(Stored entries)
§
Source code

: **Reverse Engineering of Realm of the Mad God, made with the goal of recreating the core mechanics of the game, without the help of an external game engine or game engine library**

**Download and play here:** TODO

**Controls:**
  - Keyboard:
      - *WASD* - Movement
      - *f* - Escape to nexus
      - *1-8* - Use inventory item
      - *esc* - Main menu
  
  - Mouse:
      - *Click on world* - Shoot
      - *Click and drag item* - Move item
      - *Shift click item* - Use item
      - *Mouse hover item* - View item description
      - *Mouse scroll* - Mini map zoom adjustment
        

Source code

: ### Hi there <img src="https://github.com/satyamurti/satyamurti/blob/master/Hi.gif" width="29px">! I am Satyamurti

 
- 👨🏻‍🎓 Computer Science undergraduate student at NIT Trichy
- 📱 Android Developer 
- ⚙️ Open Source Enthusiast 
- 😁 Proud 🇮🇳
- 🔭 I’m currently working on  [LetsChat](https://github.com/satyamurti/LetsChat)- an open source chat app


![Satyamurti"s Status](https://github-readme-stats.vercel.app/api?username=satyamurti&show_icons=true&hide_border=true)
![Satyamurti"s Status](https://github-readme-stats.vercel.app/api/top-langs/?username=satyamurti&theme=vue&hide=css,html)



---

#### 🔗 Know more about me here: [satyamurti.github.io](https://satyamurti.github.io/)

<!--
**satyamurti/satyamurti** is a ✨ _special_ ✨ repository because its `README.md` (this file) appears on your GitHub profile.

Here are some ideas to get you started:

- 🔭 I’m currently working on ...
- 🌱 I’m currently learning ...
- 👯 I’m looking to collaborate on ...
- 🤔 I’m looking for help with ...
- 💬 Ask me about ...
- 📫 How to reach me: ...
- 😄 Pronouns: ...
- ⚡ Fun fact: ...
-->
§
What the task requires:
If the string "username" is in a line of the entries, pick that line out.

Task result:
![Satyamurti"s Status](https://github-readme-stats.vercel.app/api?username=satyamurti&show_icons=true&hide_border=true)
![Satyamurti"s Status](https://github-readme-stats.vercel.app/api/top-langs/?username=satyamurti&theme=vue&hide=css,html)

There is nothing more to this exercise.